## TASK ITEM
The output should consist solely of the line containing "<td>0.00089</td>" and the lines that follow it through the end of the data below.

Source data
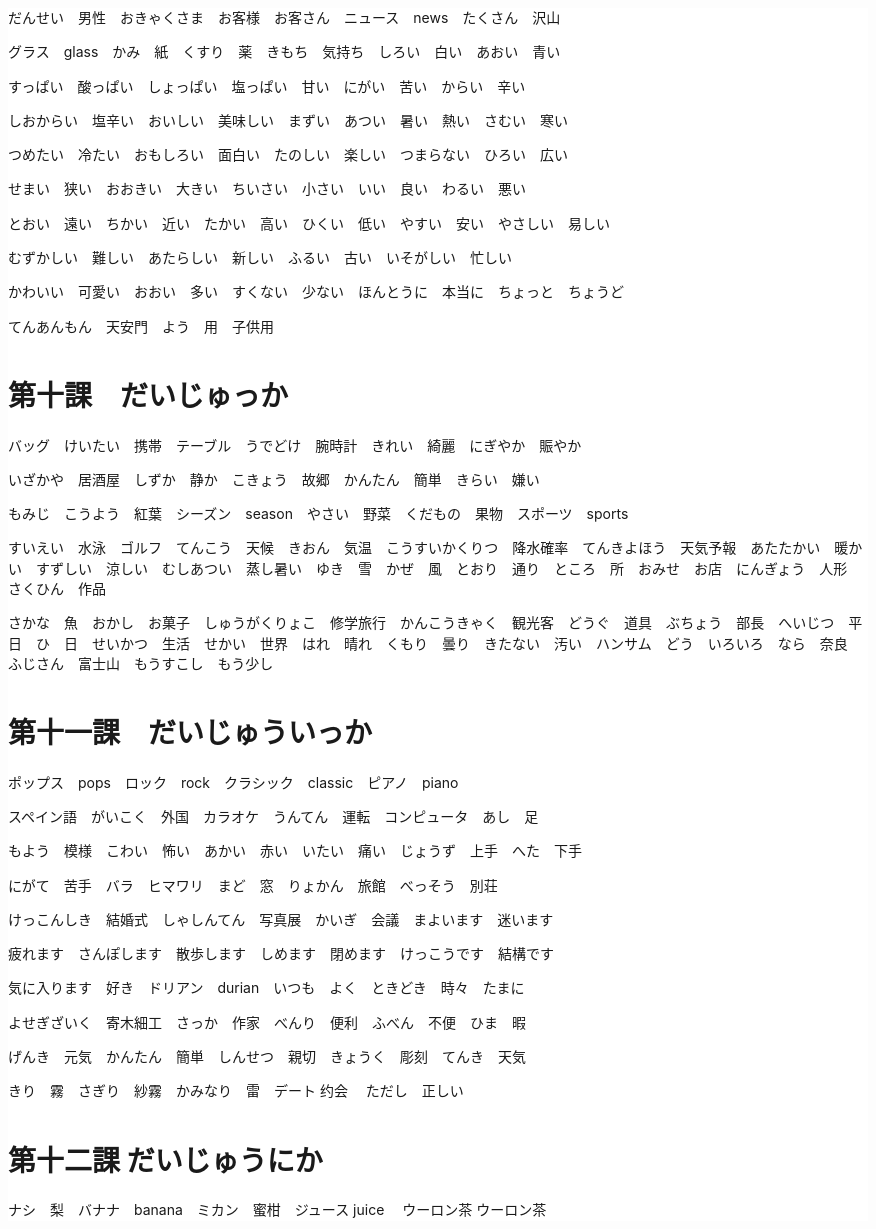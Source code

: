 だんせい　男性　おきゃくさま　お客様　お客さん　ニュース　news　たくさん　沢山

グラス　glass　かみ　紙　くすり　薬　きもち　気持ち　しろい　白い　あおい　青い

すっぱい　酸っぱい　しょっぱい　塩っぱい　甘い　にがい　苦い　からい　辛い

しおからい　塩辛い　おいしい　美味しい　まずい　あつい　暑い　熱い　さむい　寒い

つめたい　冷たい　おもしろい　面白い　たのしい　楽しい　つまらない　ひろい　広い

せまい　狭い　おおきい　大きい　ちいさい　小さい　いい　良い　わるい　悪い

とおい　遠い　ちかい　近い　たかい　高い　ひくい　低い　やすい　安い　やさしい　易しい

むずかしい　難しい　あたらしい　新しい　ふるい　古い　いそがしい　忙しい　

かわいい　可愛い　おおい　多い　すくない　少ない　ほんとうに　本当に　ちょっと　ちょうど

てんあんもん　天安門　よう　用　子供用

# 第十課　だいじゅっか

バッグ　けいたい　携帯　テーブル　うでどけ　腕時計　きれい　綺麗　にぎやか　賑やか　

いざかや　居酒屋　しずか　静か　こきょう　故郷　かんたん　簡単　きらい　嫌い　

もみじ　こうよう　紅葉　シーズン　season　やさい　野菜　くだもの　果物　スポーツ　sports

すいえい　水泳　ゴルフ　てんこう　天候　きおん　気温　こうすいかくりつ　降水確率　てんきよほう　天気予報　あたたかい　暖かい　すずしい　涼しい　むしあつい　蒸し暑い　ゆき　雪　かぜ　風　とおり　通り　ところ　所　おみせ　お店　にんぎょう　人形　さくひん　作品

さかな　魚　おかし　お菓子　しゅうがくりょこ　修学旅行　かんこうきゃく　観光客　どうぐ　道具　ぶちょう　部長　へいじつ　平日　ひ　日　せいかつ　生活　せかい　世界　はれ　晴れ　くもり　曇り　きたない　汚い　ハンサム　どう　いろいろ　なら　奈良　ふじさん　富士山　もうすこし　もう少し

# 第十一課　だいじゅういっか

ポップス　pops　ロック　rock　クラシック　classic　ピアノ　piano

スペイン語　がいこく　外国　カラオケ　うんてん　運転　コンピュータ　あし　足

もよう　模様　こわい　怖い　あかい　赤い　いたい　痛い　じょうず　上手　へた　下手

にがて　苦手　バラ　ヒマワリ　まど　窓　りょかん　旅館　べっそう　別荘　

けっこんしき　結婚式　しゃしんてん　写真展　かいぎ　会議　まよいます　迷います　

疲れます　さんぽします　散歩します　しめます　閉めます　けっこうです　結構です

気に入ります　好き　ドリアン　durian　いつも　よく　ときどき　時々　たまに　

よせぎざいく　寄木細工　さっか　作家　べんり　便利　ふべん　不便　ひま　暇

げんき　元気　かんたん　簡単　しんせつ　親切　きょうく　彫刻　てんき　天気

きり　霧　さぎり　紗霧　かみなり　雷　デート	约会	　ただし　正しい	

# 第十二課	だいじゅうにか

ナシ　梨　バナナ　banana　ミカン　蜜柑　ジュース	juice	　ウーロン茶	ウーロン茶
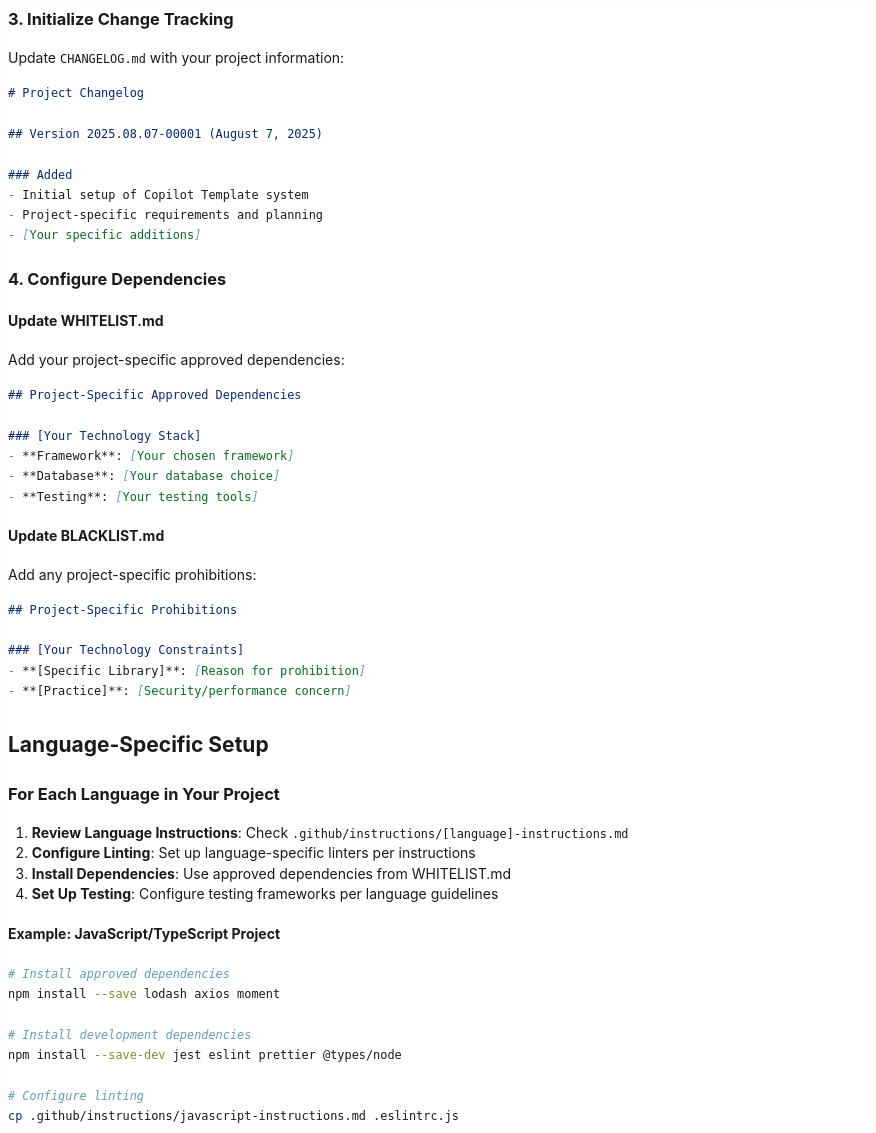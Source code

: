 ### 3. Initialize Change Tracking

Update `CHANGELOG.md` with your project information:

```markdown
# Project Changelog

## Version 2025.08.07-00001 (August 7, 2025)

### Added
- Initial setup of Copilot Template system
- Project-specific requirements and planning
- [Your specific additions]
```

### 4. Configure Dependencies

#### Update WHITELIST.md
Add your project-specific approved dependencies:

```markdown
## Project-Specific Approved Dependencies

### [Your Technology Stack]
- **Framework**: [Your chosen framework]
- **Database**: [Your database choice]
- **Testing**: [Your testing tools]
```

#### Update BLACKLIST.md
Add any project-specific prohibitions:

```markdown
## Project-Specific Prohibitions

### [Your Technology Constraints]
- **[Specific Library]**: [Reason for prohibition]
- **[Practice]**: [Security/performance concern]
```

## Language-Specific Setup

### For Each Language in Your Project

1. **Review Language Instructions**: Check `.github/instructions/[language]-instructions.md`
2. **Configure Linting**: Set up language-specific linters per instructions
3. **Install Dependencies**: Use approved dependencies from WHITELIST.md
4. **Set Up Testing**: Configure testing frameworks per language guidelines

#### Example: JavaScript/TypeScript Project
```bash
# Install approved dependencies
npm install --save lodash axios moment

# Install development dependencies
npm install --save-dev jest eslint prettier @types/node

# Configure linting
cp .github/instructions/javascript-instructions.md .eslintrc.js
```
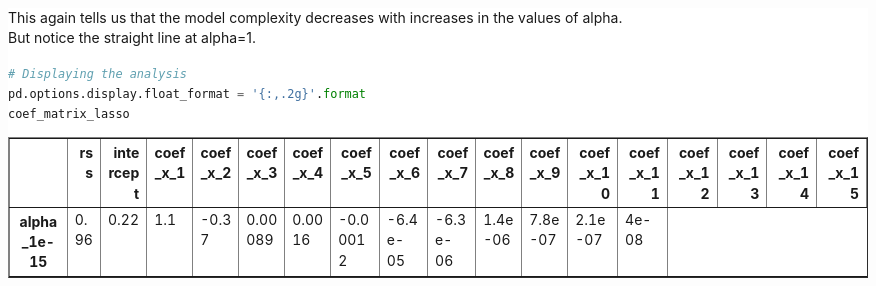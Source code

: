 

This again tells us that the model complexity decreases with increases in the values of alpha.  
But notice the straight line at alpha=1.


```python
# Displaying the analysis
pd.options.display.float_format = '{:,.2g}'.format
coef_matrix_lasso
```




<div>
<style scoped>
    .dataframe tbody tr th:only-of-type {
        vertical-align: middle;
    }

    .dataframe tbody tr th {
        vertical-align: top;
    }

    .dataframe thead th {
        text-align: right;
    }
</style>
<table border="1" class="dataframe">
  <thead>
    <tr style="text-align: right;">
      <th></th>
      <th>rss</th>
      <th>intercept</th>
      <th>coef_x_1</th>
      <th>coef_x_2</th>
      <th>coef_x_3</th>
      <th>coef_x_4</th>
      <th>coef_x_5</th>
      <th>coef_x_6</th>
      <th>coef_x_7</th>
      <th>coef_x_8</th>
      <th>coef_x_9</th>
      <th>coef_x_10</th>
      <th>coef_x_11</th>
      <th>coef_x_12</th>
      <th>coef_x_13</th>
      <th>coef_x_14</th>
      <th>coef_x_15</th>
    </tr>
  </thead>
  <tbody>
    <tr>
      <th>alpha_1e-15</th>
      <td>0.96</td>
      <td>0.22</td>
      <td>1.1</td>
      <td>-0.37</td>
      <td>0.00089</td>
      <td>0.0016</td>
      <td>-0.00012</td>
      <td>-6.4e-05</td>
      <td>-6.3e-06</td>
      <td>1.4e-06</td>
      <td>7.8e-07</td>
      <td>2.1e-07</td>
      <td>4e-08</td>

## RESPONSE AREA
      <td>0.00089</td>
      <td>0.0016</td>
      <td>-0.00012</td>
      <td>-6.4e-05</td>
      <td>-6.3e-06</td>
      <td>1.4e-06</td>
      <td>7.8e-07</td>
      <td>2.1e-07</td>
      <td>4e-08</td>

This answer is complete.